Virginia

Little girl: Guess what Daddy told me, Mommy!
Mother: What’s that?
Little girl: When you sweat, it’s like your skin is peeing all over you!

–Virginia Beach, Virginia

Overheard by: Mandy

Man to wife and daughter: Hey! I've shat my pants before and it really wasn't that bad, so I'd be willing to do it again.

–Virginia Beach, Virginia

16-year-old clerk to man buying tampons: Those for you? (snickers)
Tampon-buying man: No, I have a wife. Don't worry, one day when you are all grown up, you will need these too.

–Grocery Store, Virginia Beach, Virginia

Petite blonde with small breasts: I have my own boobs… I don't care about anyone else's boobs.

–Virginia Beach, Virginia

Little boy with ice cream: They gonna manhandle me!

–Virginia Beach, Virginia

Overheard by: Audrey

30-something blonde: I was really calm, which is such a feat for me.
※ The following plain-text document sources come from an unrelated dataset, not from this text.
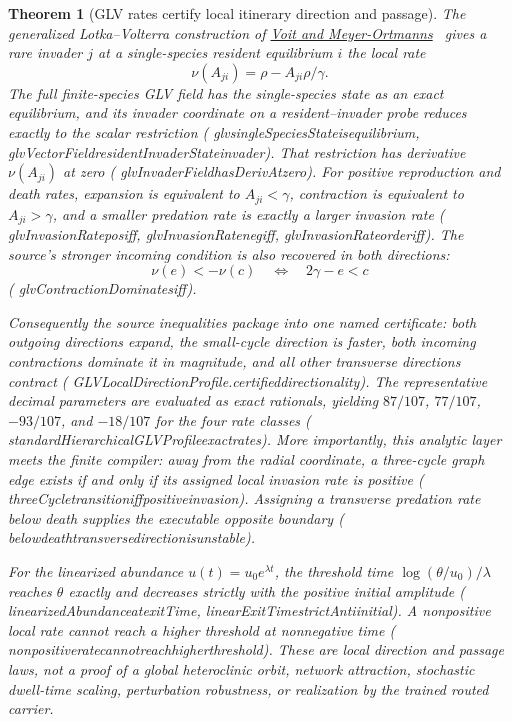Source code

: \documentclass[11pt]{article}
\newtheorem{theorem}{Theorem}[section]
\newcommand{\leanname}[1]{{\scriptsize\ttfamily
  \def\_{\textunderscore\allowbreak}#1}}
\begin{document}
\begin{theorem}[GLV rates certify local itinerary direction and passage]
The generalized Lotka--Volterra construction of
\href{https://arxiv.org/abs/1806.11039}{Voit and
Meyer-Ortmanns}~\cite{voitmeyerortmanns2018} gives a rare invader $j$ at a
single-species resident equilibrium $i$ the local rate
\[
  \nu(A_{ji})=\rho-A_{ji}\rho/\gamma.
\]
The full finite-species GLV field has the single-species state as an exact
equilibrium, and its invader coordinate on a resident--invader probe reduces
exactly to the scalar restriction
(\leanname{glv\_singleSpeciesState\_is\_equilibrium},
\leanname{glvVectorField\_residentInvaderState\_invader}).  That restriction
has derivative $\nu(A_{ji})$ at zero
(\leanname{glvInvaderField\_hasDerivAt\_zero}).  For positive reproduction
and death rates, expansion is equivalent to $A_{ji}<\gamma$, contraction is
equivalent to $A_{ji}>\gamma$, and a smaller predation rate is exactly a
larger invasion rate
(\leanname{glvInvasionRate\_pos\_iff},
\leanname{glvInvasionRate\_neg\_iff},
\leanname{glvInvasionRate\_order\_iff}).  The source's stronger incoming
condition is also recovered in both directions:
\[
  \nu(e)<-\nu(c)\quad\Longleftrightarrow\quad 2\gamma-e<c
\]
(\leanname{glvContractionDominates\_iff}).

Consequently the source inequalities package into one named certificate:
both outgoing directions expand, the small-cycle direction is faster, both
incoming contractions dominate it in magnitude, and all other transverse
directions contract
(\leanname{GLVLocalDirectionProfile.certified\_directionality}).  The
representative decimal parameters are evaluated as exact rationals, yielding
$87/107$, $77/107$, $-93/107$, and $-18/107$ for the four rate classes
(\leanname{standardHierarchicalGLVProfile\_exact\_rates}).  More importantly,
this analytic layer meets the finite compiler: away from the radial
coordinate, a three-cycle graph edge exists if and only if its assigned local
invasion rate is positive
(\leanname{threeCycle\_transition\_iff\_positive\_invasion}).  Assigning a
transverse predation rate below death supplies the executable opposite
boundary
(\leanname{below\_death\_transverse\_direction\_is\_unstable}).

For the linearized abundance $u(t)=u_0e^{\lambda t}$, the threshold time
$\log(\theta/u_0)/\lambda$ reaches $\theta$ exactly and decreases strictly
with the positive initial amplitude
(\leanname{linearizedAbundance\_at\_exitTime},
\leanname{linearExitTime\_strictAnti\_initial}).  A nonpositive local rate
cannot reach a higher threshold at nonnegative time
(\leanname{nonpositive\_rate\_cannot\_reach\_higher\_threshold}).  These are
local direction and passage laws, not a proof of a global heteroclinic orbit,
network attraction, stochastic dwell-time scaling, perturbation robustness,
or realization by the trained routed carrier.
\end{theorem}
\end{document}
Especially this day, since I had just bought an ice cream cone and the bottom of the cone was all soggy.

–Virginia Beach, Virginia

Overheard by: Sweedie

College student #1: Why are they letting their dog in the water with a leash?
College student #2: So it doesn't fly away!

–Virginia Beach, Virginia

Preppy girl: Just close your eyes and envision me as a black lab puppy.

–Virginia Beach, Virginia

Old lady #1: He told me he has never lasted more than three minutes with anyone!
Old lady #2: Really?? That poor, poor woman of his. No wonder she got a boob job and bites her nails so much.

–Virginia Beach, Virginia

Scrawny brunette girl to friend: When you 'ask' someone, you have a question. When you 'axe' someone, you introduce a hatchet to their face.